▶ _Task_
A verbatim transcript of the data below is required, images omitted.

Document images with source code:
[Start of Attachment]
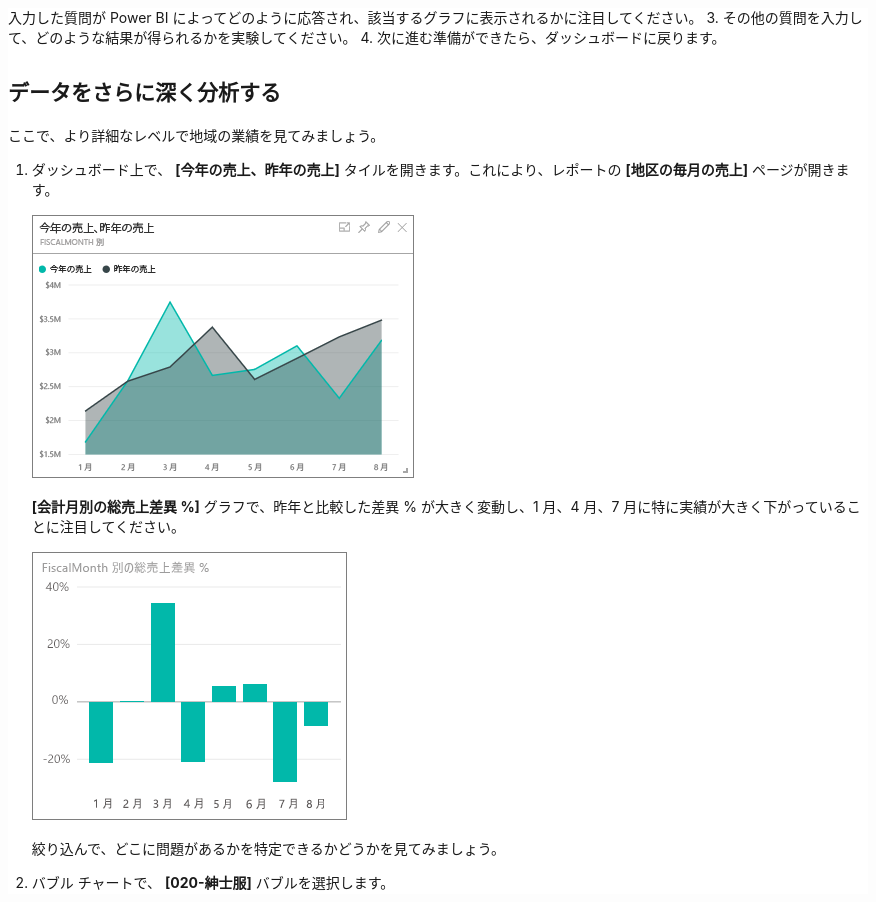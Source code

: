    入力した質問が Power BI によってどのように応答され、該当するグラフに表示されるかに注目してください。
3. その他の質問を入力して、どのような結果が得られるかを実験してください。
4. 次に進む準備ができたら、ダッシュボードに戻ります。

## <a name="dive-deeper-into-the-data"></a>データをさらに深く分析する
ここで、より詳細なレベルで地域の業績を見てみましょう。

1. ダッシュボード上で、 **[今年の売上、昨年の売上]** タイルを開きます。これにより、レポートの **[地区の毎月の売上]** ページが開きます。

   ![[今年の売上、昨年の売上] タイル](media/sample-retail-analysis/pbi_sample_retanlareacht.png)

   **[会計月別の総売上差異 %]** グラフで、昨年と比較した差異 % が大きく変動し、1 月、4 月、7 月に特に実績が大きく下がっていることに注目してください。

   ![[会計月別の総売上差異 %] グラフ](media/sample-retail-analysis/pbi_sample_retanlsalesvarcol.png)

   絞り込んで、どこに問題があるかを特定できるかどうかを見てみましょう。
2. バブル チャートで、 **[020-紳士服]** バブルを選択します。
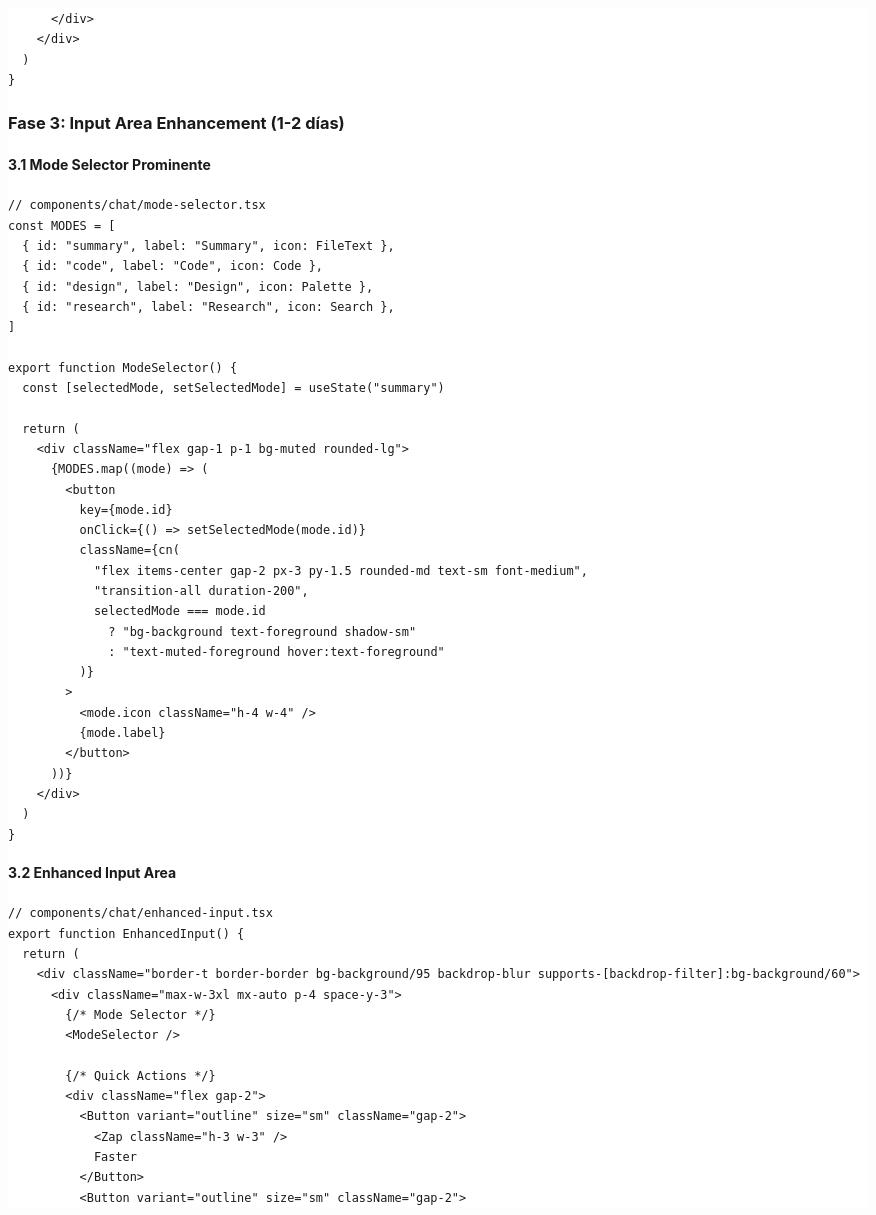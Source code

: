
 ```tsx
      </div>
    </div>
  )
}
```

### Fase 3: Input Area Enhancement (1-2 días)

#### 3.1 Mode Selector Prominente

```tsx
// components/chat/mode-selector.tsx
const MODES = [
  { id: "summary", label: "Summary", icon: FileText },
  { id: "code", label: "Code", icon: Code },
  { id: "design", label: "Design", icon: Palette },
  { id: "research", label: "Research", icon: Search },
]

export function ModeSelector() {
  const [selectedMode, setSelectedMode] = useState("summary")

  return (
    <div className="flex gap-1 p-1 bg-muted rounded-lg">
      {MODES.map((mode) => (
        <button
          key={mode.id}
          onClick={() => setSelectedMode(mode.id)}
          className={cn(
            "flex items-center gap-2 px-3 py-1.5 rounded-md text-sm font-medium",
            "transition-all duration-200",
            selectedMode === mode.id
              ? "bg-background text-foreground shadow-sm"
              : "text-muted-foreground hover:text-foreground"
          )}
        >
          <mode.icon className="h-4 w-4" />
          {mode.label}
        </button>
      ))}
    </div>
  )
}
```

#### 3.2 Enhanced Input Area

```tsx
// components/chat/enhanced-input.tsx
export function EnhancedInput() {
  return (
    <div className="border-t border-border bg-background/95 backdrop-blur supports-[backdrop-filter]:bg-background/60">
      <div className="max-w-3xl mx-auto p-4 space-y-3">
        {/* Mode Selector */}
        <ModeSelector />

        {/* Quick Actions */}
        <div className="flex gap-2">
          <Button variant="outline" size="sm" className="gap-2">
            <Zap className="h-3 w-3" />
            Faster
          </Button>
          <Button variant="outline" size="sm" className="gap-2">
```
[End of Attachment]
▶ _Solution to this task_
Source code

:    入力した質問が Power BI によってどのように応答され、該当するグラフに表示されるかに注目してください。
3. その他の質問を入力して、どのような結果が得られるかを実験してください。
4. 次に進む準備ができたら、ダッシュボードに戻ります。

## <a name="dive-deeper-into-the-data"></a>データをさらに深く分析する
ここで、より詳細なレベルで地域の業績を見てみましょう。

1. ダッシュボード上で、 **[今年の売上、昨年の売上]** タイルを開きます。これにより、レポートの **[地区の毎月の売上]** ページが開きます。

   ![[今年の売上、昨年の売上] タイル](media/sample-retail-analysis/pbi_sample_retanlareacht.png)

   **[会計月別の総売上差異 %]** グラフで、昨年と比較した差異 % が大きく変動し、1 月、4 月、7 月に特に実績が大きく下がっていることに注目してください。

   ![[会計月別の総売上差異 %] グラフ](media/sample-retail-analysis/pbi_sample_retanlsalesvarcol.png)

   絞り込んで、どこに問題があるかを特定できるかどうかを見てみましょう。
2. バブル チャートで、 **[020-紳士服]** バブルを選択します。
Source code

:
 ```tsx
      </div>
    </div>
  )
}
```

### Fase 3: Input Area Enhancement (1-2 días)

#### 3.1 Mode Selector Prominente

```tsx
// components/chat/mode-selector.tsx
const MODES = [
  { id: "summary", label: "Summary", icon: FileText },
  { id: "code", label: "Code", icon: Code },
  { id: "design", label: "Design", icon: Palette },
  { id: "research", label: "Research", icon: Search },
]

export function ModeSelector() {
  const [selectedMode, setSelectedMode] = useState("summary")

  return (
    <div className="flex gap-1 p-1 bg-muted rounded-lg">
      {MODES.map((mode) => (
        <button
          key={mode.id}
          onClick={() => setSelectedMode(mode.id)}
          className={cn(
            "flex items-center gap-2 px-3 py-1.5 rounded-md text-sm font-medium",
            "transition-all duration-200",
            selectedMode === mode.id
              ? "bg-background text-foreground shadow-sm"
              : "text-muted-foreground hover:text-foreground"
          )}
        >
          <mode.icon className="h-4 w-4" />
          {mode.label}
        </button>
      ))}
    </div>
  )
}
```

#### 3.2 Enhanced Input Area

```tsx
// components/chat/enhanced-input.tsx
export function EnhancedInput() {
  return (
    <div className="border-t border-border bg-background/95 backdrop-blur supports-[backdrop-filter]:bg-background/60">
      <div className="max-w-3xl mx-auto p-4 space-y-3">
        {/* Mode Selector */}
        <ModeSelector />

        {/* Quick Actions */}
        <div className="flex gap-2">
          <Button variant="outline" size="sm" className="gap-2">
            <Zap className="h-3 w-3" />
            Faster
          </Button>
          <Button variant="outline" size="sm" className="gap-2">
```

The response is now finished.